___ Supplied material
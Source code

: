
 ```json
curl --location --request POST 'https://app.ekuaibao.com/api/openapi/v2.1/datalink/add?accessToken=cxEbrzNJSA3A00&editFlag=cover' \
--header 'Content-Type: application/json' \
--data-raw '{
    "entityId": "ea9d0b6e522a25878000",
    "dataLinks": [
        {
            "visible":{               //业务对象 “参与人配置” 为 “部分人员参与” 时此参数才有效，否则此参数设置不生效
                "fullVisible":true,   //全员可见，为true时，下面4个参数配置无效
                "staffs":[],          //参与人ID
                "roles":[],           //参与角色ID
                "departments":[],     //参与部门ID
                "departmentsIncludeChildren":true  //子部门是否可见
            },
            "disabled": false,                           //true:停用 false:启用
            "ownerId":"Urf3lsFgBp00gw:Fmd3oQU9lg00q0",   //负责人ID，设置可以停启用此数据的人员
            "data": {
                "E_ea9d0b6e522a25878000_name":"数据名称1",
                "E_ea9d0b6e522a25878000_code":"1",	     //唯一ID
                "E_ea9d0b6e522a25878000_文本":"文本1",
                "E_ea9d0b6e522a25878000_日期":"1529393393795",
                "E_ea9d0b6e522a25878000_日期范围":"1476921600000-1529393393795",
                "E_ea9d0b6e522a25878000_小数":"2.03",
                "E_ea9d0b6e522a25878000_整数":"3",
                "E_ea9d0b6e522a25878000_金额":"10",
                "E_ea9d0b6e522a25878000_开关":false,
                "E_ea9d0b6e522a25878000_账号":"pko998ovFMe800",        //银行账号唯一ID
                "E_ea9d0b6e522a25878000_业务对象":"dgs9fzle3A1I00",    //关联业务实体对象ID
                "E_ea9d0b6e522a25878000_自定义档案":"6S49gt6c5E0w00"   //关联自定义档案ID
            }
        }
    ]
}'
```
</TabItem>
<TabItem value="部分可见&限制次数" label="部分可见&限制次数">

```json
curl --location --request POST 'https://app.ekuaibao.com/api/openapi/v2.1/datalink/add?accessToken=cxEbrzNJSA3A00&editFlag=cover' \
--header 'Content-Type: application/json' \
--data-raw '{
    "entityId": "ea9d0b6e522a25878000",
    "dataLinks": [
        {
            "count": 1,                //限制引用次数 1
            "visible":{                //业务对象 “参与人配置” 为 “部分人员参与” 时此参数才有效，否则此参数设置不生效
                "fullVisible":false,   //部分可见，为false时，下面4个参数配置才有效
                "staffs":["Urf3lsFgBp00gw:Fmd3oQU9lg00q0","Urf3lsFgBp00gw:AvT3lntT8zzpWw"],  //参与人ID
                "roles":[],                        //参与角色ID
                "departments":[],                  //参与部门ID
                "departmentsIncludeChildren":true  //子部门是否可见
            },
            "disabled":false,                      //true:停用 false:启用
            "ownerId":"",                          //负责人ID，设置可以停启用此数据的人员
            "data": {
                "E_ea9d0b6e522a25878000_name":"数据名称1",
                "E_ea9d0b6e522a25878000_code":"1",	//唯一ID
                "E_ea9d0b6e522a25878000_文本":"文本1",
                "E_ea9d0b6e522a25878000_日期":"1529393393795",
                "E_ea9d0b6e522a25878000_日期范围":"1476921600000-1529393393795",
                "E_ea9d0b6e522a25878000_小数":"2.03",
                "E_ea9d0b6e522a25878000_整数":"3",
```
______
What the exercise asks:
Using the material above, write out each entry again with nothing changed.

Exercise answer:
Source code

:
 ```json
curl --location --request POST 'https://app.ekuaibao.com/api/openapi/v2.1/datalink/add?accessToken=cxEbrzNJSA3A00&editFlag=cover' \
--header 'Content-Type: application/json' \
--data-raw '{
    "entityId": "ea9d0b6e522a25878000",
    "dataLinks": [
        {
            "visible":{               //业务对象 “参与人配置” 为 “部分人员参与” 时此参数才有效，否则此参数设置不生效
                "fullVisible":true,   //全员可见，为true时，下面4个参数配置无效
                "staffs":[],          //参与人ID
                "roles":[],           //参与角色ID
                "departments":[],     //参与部门ID
                "departmentsIncludeChildren":true  //子部门是否可见
            },
            "disabled": false,                           //true:停用 false:启用
            "ownerId":"Urf3lsFgBp00gw:Fmd3oQU9lg00q0",   //负责人ID，设置可以停启用此数据的人员
            "data": {
                "E_ea9d0b6e522a25878000_name":"数据名称1",
                "E_ea9d0b6e522a25878000_code":"1",	     //唯一ID
                "E_ea9d0b6e522a25878000_文本":"文本1",
                "E_ea9d0b6e522a25878000_日期":"1529393393795",
                "E_ea9d0b6e522a25878000_日期范围":"1476921600000-1529393393795",
                "E_ea9d0b6e522a25878000_小数":"2.03",
                "E_ea9d0b6e522a25878000_整数":"3",
                "E_ea9d0b6e522a25878000_金额":"10",
                "E_ea9d0b6e522a25878000_开关":false,
                "E_ea9d0b6e522a25878000_账号":"pko998ovFMe800",        //银行账号唯一ID
                "E_ea9d0b6e522a25878000_业务对象":"dgs9fzle3A1I00",    //关联业务实体对象ID
                "E_ea9d0b6e522a25878000_自定义档案":"6S49gt6c5E0w00"   //关联自定义档案ID
            }
        }
    ]
}'
```
</TabItem>
<TabItem value="部分可见&限制次数" label="部分可见&限制次数">

```json
curl --location --request POST 'https://app.ekuaibao.com/api/openapi/v2.1/datalink/add?accessToken=cxEbrzNJSA3A00&editFlag=cover' \
--header 'Content-Type: application/json' \
--data-raw '{
    "entityId": "ea9d0b6e522a25878000",
    "dataLinks": [
        {
            "count": 1,                //限制引用次数 1
            "visible":{                //业务对象 “参与人配置” 为 “部分人员参与” 时此参数才有效，否则此参数设置不生效
                "fullVisible":false,   //部分可见，为false时，下面4个参数配置才有效
                "staffs":["Urf3lsFgBp00gw:Fmd3oQU9lg00q0","Urf3lsFgBp00gw:AvT3lntT8zzpWw"],  //参与人ID
                "roles":[],                        //参与角色ID
                "departments":[],                  //参与部门ID
                "departmentsIncludeChildren":true  //子部门是否可见
            },
            "disabled":false,                      //true:停用 false:启用
            "ownerId":"",                          //负责人ID，设置可以停启用此数据的人员
            "data": {
                "E_ea9d0b6e522a25878000_name":"数据名称1",
                "E_ea9d0b6e522a25878000_code":"1",	//唯一ID
                "E_ea9d0b6e522a25878000_文本":"文本1",
                "E_ea9d0b6e522a25878000_日期":"1529393393795",
                "E_ea9d0b6e522a25878000_日期范围":"1476921600000-1529393393795",
                "E_ea9d0b6e522a25878000_小数":"2.03",
                "E_ea9d0b6e522a25878000_整数":"3",
```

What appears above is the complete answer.